We launched new forums in March 2019—join us there. In a hurry for help with your website? Get Help Now!
    • 1649
    • 13 Posts
    Does MODx 0.9.6 still have the 5000 document limit?

    I need to have about 250,000 documents - if so how can I modify the core to get around this limit? Where should I start looking?

    Thanks
    • Quote from: andytwiz at Sep 29, 2007, 03:14 PM

      Does MODx 0.9.6 still have the 5000 document limit?

      I need to have about 250,000 documents - if so how can I modify the core to get around this limit? Where should I start looking?

      Andy, I think your going to need to purchase/develop something custom to support 250,000 documents with all the features of MODx. It simply is not designed to handle that volume of document meta-data, and likely will not ever be the right choice for doing so.

      That said, I’m curious what you are doing with 250,000 documents. Are these really individual documents, or could the majority of these documents be stored in a custom database table and presented through a dynamic script (i.e. via a single MODx document, with additional scripts for searching and managing the items)? Again, without knowing details as to what these 250,000 individual documents represent, it’s hard to say what the best solution is for your challenge...
        • 33372
        • 1,611 Posts
        I was going to ask the same questions. But I was also wondering if turning off caching entirely might be a good idea for a site with an excessive number of documents. Around what size does the current cache become self-defeating?
          "Things are not what they appear to be; nor are they otherwise." - Buddha

          "Well, gee, Buddha - that wasn't very helpful..." - ZAP

          Useful MODx links: documentation | wiki | forum guidelines | bugs & requests | info you should include with your post | commercial support options
          • 1649
          • 13 Posts
          Quote from: OpenGeek at Sep 29, 2007, 03:40 PM

          Quote from: andytwiz at Sep 29, 2007, 03:14 PM

          Does MODx 0.9.6 still have the 5000 document limit?

          I need to have about 250,000 documents - if so how can I modify the core to get around this limit? Where should I start looking?
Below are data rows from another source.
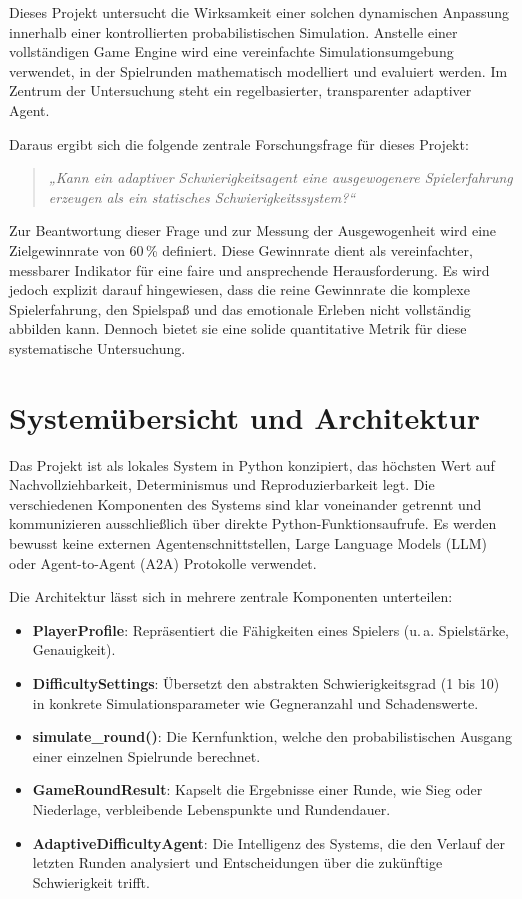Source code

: \documentclass[11pt,a4paper]{article}
\begin{document}
Dieses Projekt untersucht die Wirksamkeit einer solchen dynamischen Anpassung innerhalb einer kontrollierten probabilistischen Simulation. Anstelle einer vollständigen Game Engine wird eine vereinfachte Simulationsumgebung verwendet, in der Spielrunden mathematisch modelliert und evaluiert werden. Im Zentrum der Untersuchung steht ein regelbasierter, transparenter adaptiver Agent.

Daraus ergibt sich die folgende zentrale Forschungsfrage für dieses Projekt:
\begin{quote}
\textit{„Kann ein adaptiver Schwierigkeitsagent eine ausgewogenere Spielerfahrung erzeugen als ein statisches Schwierigkeitssystem?“}
\end{quote}

Zur Beantwortung dieser Frage und zur Messung der Ausgewogenheit wird eine Zielgewinnrate von 60\,\% definiert. Diese Gewinnrate dient als vereinfachter, messbarer Indikator für eine faire und ansprechende Herausforderung. Es wird jedoch explizit darauf hingewiesen, dass die reine Gewinnrate die komplexe Spielerfahrung, den Spielspaß und das emotionale Erleben nicht vollständig abbilden kann. Dennoch bietet sie eine solide quantitative Metrik für diese systematische Untersuchung.

\section{Systemübersicht und Architektur}

Das Projekt ist als lokales System in Python konzipiert, das höchsten Wert auf Nachvollziehbarkeit, Determinismus und Reproduzierbarkeit legt. Die verschiedenen Komponenten des Systems sind klar voneinander getrennt und kommunizieren ausschließlich über direkte Python-Funktionsaufrufe. Es werden bewusst keine externen Agentenschnittstellen, Large Language Models (LLM) oder Agent-to-Agent (A2A) Protokolle verwendet.

Die Architektur lässt sich in mehrere zentrale Komponenten unterteilen:
\begin{itemize}
    \item \textbf{PlayerProfile}: Repräsentiert die Fähigkeiten eines Spielers (u.\,a. Spielstärke, Genauigkeit).
    \item \textbf{DifficultySettings}: Übersetzt den abstrakten Schwierigkeitsgrad (1 bis 10) in konkrete Simulationsparameter wie Gegneranzahl und Schadenswerte.
    \item \textbf{simulate\_round()}: Die Kernfunktion, welche den probabilistischen Ausgang einer einzelnen Spielrunde berechnet.
    \item \textbf{GameRoundResult}: Kapselt die Ergebnisse einer Runde, wie Sieg oder Niederlage, verbleibende Lebenspunkte und Rundendauer.
    \item \textbf{AdaptiveDifficultyAgent}: Die Intelligenz des Systems, die den Verlauf der letzten Runden analysiert und Entscheidungen über die zukünftige Schwierigkeit trifft.
\end{itemize}
\end{document}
          Andy, I think your going to need to purchase/develop something custom to support 250,000 documents with all the features of MODx. It simply is not designed to handle that volume of document meta-data, and likely will not ever be the right choice for doing so.

          That said, I’m curious what you are doing with 250,000 documents. Are these really individual documents, or could the majority of these documents be stored in a custom database table and presented through a dynamic script (i.e. via a single MODx document, with additional scripts for searching and managing the items)? Again, without knowing details as to what these 250,000 individual documents represent, it’s hard to say what the best solution is for your challenge...

          Thanks for your reply.

          Yes I’m using FeedX to import an XML feed then DocManager to create new documents for each element of the feed. Ideally I’d like each feed element (about 250,000 of them) to be individual documents so they can be searched/cached e.t.c.....

          I could use a dynamic script I guess - are there any snippets/plugins that make this easy for me to get started?

          If I was to use documents can you suggest where I need to start looking to modify the core? (I’m familiar with PHP but not Modx yet).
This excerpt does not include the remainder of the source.